Pull from the data below each line where the word "bandit" occurs, and copy it.

————

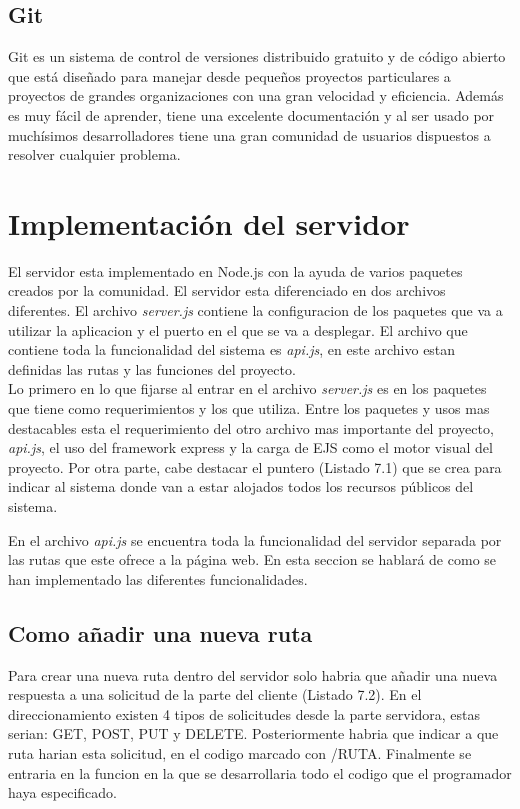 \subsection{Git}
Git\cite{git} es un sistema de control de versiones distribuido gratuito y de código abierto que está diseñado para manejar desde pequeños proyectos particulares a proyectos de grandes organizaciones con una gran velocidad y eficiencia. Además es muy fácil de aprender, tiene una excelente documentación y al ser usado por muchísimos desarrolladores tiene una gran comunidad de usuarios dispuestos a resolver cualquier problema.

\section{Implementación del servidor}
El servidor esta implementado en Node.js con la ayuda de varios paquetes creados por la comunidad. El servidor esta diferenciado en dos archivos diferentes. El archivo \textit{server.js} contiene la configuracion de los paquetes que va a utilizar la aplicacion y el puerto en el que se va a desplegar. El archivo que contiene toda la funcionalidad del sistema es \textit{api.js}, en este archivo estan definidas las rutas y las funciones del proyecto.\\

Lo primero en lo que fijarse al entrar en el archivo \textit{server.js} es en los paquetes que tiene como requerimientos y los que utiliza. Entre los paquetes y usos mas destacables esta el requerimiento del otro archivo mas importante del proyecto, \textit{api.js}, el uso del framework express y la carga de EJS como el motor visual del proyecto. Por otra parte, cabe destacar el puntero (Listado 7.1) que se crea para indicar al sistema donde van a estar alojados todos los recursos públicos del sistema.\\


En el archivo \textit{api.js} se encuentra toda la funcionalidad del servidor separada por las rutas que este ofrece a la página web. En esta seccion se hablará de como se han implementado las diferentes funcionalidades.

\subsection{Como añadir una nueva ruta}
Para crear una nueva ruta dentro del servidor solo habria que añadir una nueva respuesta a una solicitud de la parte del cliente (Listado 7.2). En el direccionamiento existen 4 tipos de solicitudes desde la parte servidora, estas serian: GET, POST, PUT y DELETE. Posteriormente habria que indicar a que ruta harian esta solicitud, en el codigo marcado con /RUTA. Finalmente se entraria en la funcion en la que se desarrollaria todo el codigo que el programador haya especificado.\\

————

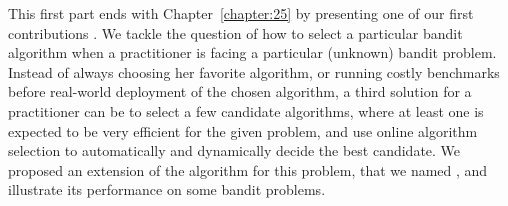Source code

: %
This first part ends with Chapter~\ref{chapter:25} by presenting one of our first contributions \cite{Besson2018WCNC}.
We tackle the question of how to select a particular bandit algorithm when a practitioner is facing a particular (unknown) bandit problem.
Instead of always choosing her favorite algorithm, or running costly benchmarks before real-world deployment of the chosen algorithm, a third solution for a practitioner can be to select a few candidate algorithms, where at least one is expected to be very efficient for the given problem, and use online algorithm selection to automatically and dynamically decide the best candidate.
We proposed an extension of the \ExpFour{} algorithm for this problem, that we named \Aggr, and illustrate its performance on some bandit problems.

————

### Task solution
We tackle the question of how to select a particular bandit algorithm when a practitioner is facing a particular (unknown) bandit problem.
We proposed an extension of the \ExpFour{} algorithm for this problem, that we named \Aggr, and illustrate its performance on some bandit problems.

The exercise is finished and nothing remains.